O Cante Alentejano – o canto das Modas – é um património e uma expressão genuína da tradição vocal, das memórias do tempo e do quotidiano do amor e do trabalho.

Cante Alentejano na Adega Velha, Mourao (Fonte: youtube)
Jorge Mangorrinha (2014) diz que "admite-se que as origens do Cante Alentejano provenham do teatro tradicional e dos cantos de trabalho e de baile, que ao longo do século XX foram perdendo coreografia e instrumentos. Há quem defenda que a génese do Cante Alentejano está na prática coralista gregoriana ou que é um legado cultural da presença árabe em Portugal e do cante mourisco.

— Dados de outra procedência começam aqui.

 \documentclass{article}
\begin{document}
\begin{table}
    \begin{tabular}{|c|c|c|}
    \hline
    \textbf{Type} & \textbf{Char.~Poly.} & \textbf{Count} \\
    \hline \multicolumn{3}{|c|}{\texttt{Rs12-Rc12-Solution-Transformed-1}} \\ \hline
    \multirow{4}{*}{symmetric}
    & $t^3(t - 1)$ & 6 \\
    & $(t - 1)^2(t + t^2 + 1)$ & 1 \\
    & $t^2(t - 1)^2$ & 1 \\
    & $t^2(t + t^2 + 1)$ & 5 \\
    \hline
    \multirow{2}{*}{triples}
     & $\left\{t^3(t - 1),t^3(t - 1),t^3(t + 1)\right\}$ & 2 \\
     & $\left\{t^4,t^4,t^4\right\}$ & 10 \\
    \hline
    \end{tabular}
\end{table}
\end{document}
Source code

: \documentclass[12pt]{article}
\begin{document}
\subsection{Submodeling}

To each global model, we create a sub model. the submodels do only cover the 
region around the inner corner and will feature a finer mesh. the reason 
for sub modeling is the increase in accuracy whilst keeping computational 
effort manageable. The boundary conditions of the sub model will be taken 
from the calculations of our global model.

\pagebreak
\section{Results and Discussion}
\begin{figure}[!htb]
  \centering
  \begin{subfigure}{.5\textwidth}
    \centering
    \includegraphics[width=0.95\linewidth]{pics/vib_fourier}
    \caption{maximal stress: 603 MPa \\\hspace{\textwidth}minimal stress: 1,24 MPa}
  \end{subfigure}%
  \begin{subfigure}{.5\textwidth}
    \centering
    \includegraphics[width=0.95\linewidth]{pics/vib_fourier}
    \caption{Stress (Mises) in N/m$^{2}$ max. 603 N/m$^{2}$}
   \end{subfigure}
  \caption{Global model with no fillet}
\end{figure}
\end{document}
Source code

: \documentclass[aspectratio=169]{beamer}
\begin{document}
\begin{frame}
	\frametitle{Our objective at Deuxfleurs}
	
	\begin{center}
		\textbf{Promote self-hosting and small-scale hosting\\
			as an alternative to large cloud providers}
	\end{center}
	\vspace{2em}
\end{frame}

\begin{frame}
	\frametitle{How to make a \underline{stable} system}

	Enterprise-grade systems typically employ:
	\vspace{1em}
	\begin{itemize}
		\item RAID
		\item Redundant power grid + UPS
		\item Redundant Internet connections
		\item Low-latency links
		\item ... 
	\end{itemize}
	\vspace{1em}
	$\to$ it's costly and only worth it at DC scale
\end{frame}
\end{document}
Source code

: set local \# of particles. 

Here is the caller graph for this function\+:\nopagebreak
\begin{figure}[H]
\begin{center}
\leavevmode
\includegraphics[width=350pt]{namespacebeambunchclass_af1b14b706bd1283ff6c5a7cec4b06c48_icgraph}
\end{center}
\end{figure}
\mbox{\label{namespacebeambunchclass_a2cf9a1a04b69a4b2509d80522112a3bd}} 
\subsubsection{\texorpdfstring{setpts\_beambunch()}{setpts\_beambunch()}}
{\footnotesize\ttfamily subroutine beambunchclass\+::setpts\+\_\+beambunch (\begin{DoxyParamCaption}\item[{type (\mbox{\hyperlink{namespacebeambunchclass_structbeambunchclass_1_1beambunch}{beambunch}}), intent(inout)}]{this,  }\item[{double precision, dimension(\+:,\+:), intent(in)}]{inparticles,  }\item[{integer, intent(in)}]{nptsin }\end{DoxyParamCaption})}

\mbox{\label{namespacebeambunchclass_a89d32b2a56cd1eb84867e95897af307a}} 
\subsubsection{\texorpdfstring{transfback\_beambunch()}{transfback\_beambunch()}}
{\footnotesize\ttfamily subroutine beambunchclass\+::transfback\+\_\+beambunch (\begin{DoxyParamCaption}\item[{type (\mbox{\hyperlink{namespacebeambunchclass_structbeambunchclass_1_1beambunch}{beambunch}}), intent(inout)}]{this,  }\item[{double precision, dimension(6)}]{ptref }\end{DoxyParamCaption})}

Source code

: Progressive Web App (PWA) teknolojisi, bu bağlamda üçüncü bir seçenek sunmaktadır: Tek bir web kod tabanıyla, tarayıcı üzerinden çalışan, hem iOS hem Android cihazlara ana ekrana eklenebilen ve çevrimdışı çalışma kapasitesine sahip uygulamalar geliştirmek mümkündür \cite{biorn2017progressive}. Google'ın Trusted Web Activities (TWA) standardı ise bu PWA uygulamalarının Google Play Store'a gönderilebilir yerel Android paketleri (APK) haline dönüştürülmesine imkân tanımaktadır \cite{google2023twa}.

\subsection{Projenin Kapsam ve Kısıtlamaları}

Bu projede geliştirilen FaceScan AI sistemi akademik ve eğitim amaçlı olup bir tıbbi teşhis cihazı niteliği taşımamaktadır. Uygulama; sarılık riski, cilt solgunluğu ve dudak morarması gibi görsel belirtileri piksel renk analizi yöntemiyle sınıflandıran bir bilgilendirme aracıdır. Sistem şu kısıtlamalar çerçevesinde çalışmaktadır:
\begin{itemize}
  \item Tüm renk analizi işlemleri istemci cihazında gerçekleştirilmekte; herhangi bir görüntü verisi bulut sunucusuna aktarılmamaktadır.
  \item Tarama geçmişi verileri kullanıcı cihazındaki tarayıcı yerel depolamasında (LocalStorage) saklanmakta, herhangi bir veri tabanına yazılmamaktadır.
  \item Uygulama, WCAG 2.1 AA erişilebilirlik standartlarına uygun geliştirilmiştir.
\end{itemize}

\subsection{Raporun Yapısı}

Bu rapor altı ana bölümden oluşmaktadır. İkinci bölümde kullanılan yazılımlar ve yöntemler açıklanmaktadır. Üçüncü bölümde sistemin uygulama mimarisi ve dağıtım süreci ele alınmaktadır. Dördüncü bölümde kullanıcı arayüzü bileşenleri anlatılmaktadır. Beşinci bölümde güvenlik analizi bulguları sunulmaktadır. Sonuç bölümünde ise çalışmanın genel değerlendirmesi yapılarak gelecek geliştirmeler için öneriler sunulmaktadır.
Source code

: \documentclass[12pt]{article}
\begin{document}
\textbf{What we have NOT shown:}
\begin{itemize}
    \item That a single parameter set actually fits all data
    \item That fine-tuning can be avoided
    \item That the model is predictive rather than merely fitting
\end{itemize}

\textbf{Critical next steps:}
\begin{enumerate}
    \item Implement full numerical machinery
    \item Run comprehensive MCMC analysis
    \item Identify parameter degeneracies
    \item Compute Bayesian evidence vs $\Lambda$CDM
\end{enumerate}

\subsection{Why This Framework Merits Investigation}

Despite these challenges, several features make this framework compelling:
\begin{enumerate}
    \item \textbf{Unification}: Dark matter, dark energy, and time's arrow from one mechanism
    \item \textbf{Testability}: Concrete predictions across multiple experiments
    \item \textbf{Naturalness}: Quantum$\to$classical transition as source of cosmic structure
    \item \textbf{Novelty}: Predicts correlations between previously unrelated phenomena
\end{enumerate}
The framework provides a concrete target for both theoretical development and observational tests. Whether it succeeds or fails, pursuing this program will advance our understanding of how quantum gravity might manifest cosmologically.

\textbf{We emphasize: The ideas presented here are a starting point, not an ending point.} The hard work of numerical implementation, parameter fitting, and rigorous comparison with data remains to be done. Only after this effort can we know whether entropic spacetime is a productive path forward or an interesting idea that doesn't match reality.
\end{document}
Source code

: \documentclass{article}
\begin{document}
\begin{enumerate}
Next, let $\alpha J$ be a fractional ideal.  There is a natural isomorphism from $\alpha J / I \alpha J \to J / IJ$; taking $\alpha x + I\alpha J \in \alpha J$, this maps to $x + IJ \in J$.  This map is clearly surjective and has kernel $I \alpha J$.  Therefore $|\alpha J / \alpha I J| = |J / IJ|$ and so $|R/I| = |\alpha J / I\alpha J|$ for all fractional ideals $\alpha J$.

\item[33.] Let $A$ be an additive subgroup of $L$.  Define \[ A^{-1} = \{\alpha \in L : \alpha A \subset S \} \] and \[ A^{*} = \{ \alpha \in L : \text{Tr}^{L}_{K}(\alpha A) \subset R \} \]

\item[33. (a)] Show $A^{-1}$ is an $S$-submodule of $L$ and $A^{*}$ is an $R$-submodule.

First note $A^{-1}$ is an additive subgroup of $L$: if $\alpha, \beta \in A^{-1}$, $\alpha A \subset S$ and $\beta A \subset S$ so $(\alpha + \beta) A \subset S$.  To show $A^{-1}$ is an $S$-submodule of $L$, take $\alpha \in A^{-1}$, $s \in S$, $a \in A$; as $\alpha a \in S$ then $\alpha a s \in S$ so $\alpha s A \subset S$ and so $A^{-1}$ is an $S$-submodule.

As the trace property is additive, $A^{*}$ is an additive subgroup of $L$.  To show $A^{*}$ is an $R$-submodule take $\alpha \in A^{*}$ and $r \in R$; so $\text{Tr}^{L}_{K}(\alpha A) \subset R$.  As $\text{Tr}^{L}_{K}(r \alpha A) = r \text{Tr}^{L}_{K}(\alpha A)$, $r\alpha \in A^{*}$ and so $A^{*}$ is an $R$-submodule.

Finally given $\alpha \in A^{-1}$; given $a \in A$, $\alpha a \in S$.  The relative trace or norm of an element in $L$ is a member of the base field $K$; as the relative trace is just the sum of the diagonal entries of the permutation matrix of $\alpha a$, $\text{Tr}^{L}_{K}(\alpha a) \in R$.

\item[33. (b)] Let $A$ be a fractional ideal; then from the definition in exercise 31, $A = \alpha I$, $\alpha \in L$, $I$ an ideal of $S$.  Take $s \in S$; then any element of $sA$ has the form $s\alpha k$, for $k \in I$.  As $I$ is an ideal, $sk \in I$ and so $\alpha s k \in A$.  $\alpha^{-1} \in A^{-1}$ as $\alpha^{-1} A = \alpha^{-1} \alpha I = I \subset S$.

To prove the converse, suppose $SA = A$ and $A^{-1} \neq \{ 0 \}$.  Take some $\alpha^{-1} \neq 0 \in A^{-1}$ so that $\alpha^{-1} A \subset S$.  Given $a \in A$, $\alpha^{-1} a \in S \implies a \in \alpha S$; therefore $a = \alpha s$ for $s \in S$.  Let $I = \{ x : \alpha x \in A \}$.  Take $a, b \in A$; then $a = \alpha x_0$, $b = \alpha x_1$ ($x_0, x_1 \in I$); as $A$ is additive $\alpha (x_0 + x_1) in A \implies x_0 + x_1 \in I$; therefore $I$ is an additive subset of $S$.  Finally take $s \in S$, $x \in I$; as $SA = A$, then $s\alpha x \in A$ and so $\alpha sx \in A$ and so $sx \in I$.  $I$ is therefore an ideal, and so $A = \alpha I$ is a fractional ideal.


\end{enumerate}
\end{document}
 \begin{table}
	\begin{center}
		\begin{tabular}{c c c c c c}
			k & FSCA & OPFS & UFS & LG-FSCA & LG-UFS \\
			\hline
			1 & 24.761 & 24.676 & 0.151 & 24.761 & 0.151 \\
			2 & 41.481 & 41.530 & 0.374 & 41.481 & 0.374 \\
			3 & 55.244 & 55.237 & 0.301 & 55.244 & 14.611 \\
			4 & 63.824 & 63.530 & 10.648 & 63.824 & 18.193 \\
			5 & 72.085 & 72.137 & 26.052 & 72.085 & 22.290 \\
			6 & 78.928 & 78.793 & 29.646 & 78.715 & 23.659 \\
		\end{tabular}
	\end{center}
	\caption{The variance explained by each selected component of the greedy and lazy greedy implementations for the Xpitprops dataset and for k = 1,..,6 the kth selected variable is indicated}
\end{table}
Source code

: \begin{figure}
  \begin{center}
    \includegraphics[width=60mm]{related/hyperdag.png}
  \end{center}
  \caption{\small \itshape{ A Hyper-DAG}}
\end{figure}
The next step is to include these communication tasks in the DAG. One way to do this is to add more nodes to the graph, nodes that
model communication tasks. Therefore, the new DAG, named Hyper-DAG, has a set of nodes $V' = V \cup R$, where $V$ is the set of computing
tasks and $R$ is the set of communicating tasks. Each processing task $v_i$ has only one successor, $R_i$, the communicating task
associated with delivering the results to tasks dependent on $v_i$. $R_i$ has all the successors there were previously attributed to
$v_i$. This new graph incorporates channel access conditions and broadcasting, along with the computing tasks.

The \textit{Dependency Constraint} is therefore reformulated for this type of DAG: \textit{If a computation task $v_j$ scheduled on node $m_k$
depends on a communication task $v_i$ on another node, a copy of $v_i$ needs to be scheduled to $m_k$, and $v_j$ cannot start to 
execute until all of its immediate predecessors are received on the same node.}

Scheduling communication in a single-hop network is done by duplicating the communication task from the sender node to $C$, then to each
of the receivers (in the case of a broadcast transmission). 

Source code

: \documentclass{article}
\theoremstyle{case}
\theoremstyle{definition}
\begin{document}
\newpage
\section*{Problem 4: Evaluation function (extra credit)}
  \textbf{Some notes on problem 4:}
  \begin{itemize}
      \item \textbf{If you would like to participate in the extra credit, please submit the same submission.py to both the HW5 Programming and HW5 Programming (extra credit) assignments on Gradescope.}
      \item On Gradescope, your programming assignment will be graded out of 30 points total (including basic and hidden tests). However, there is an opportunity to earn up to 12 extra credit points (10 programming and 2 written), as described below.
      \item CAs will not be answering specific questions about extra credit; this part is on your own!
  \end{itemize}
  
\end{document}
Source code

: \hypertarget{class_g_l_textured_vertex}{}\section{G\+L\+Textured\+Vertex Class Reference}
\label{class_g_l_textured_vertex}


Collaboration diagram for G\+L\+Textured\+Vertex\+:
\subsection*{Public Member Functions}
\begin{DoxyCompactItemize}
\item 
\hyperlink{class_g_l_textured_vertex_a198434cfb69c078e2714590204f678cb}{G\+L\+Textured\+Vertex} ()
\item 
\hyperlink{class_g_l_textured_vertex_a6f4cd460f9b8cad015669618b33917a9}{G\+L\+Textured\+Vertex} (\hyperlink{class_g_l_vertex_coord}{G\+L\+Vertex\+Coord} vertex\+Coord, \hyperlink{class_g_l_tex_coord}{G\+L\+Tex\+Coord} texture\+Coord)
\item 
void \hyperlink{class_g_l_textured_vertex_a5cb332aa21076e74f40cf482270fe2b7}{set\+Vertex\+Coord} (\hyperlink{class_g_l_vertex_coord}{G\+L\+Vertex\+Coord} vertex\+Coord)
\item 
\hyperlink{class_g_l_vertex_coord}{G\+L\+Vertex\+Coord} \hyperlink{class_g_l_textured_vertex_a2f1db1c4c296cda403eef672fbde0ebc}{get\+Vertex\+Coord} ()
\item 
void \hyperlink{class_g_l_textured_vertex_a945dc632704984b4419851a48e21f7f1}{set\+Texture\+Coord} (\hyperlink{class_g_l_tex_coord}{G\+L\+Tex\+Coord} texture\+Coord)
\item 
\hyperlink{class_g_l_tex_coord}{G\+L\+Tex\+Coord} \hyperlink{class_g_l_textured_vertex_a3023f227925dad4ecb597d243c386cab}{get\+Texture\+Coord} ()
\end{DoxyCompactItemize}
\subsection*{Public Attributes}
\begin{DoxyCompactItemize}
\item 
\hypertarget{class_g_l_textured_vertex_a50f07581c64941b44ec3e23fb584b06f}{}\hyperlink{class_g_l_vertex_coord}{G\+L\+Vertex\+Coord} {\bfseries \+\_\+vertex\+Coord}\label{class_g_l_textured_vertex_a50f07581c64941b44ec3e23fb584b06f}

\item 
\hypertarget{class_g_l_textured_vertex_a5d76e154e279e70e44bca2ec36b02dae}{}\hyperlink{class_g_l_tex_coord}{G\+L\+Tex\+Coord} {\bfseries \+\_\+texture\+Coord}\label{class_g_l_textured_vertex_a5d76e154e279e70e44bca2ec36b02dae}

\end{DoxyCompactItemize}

Este canto colectivo e polifónico é repetitivo, pausado, monótono, em que alternam um ponto a sós e um coro, havendo um alto preenchendo as pausas e rematando as estrofes; começa invariavelmente com um ponto, dando a deixa e cedendo o lugar ao alto, seguindo-se o coro em que participam também o ponto e o alto. A sua evolução histórica atesta uma estabilidade das suas características melódicas e sotaque, mas cujos temas se foram ampliando: natureza, amor, maternidade, religião, trabalho, política, contemplação e nostalgia".
Fonte: Wikipédia


O Cante Alentejano é um cante popular, prática polifónica desempenhada vulgarmente por grupos de homens, embora existam também grupos femininos e mistos. Dentro do grupo de cantores existe o cantor solo, chamado ponto que inicia sempre os dois primeiros versos. Depois segue-se o alto, que canta uma terceira acima. O restante coro entra no tom do ponto e o alto começa a ornamentar a melodia.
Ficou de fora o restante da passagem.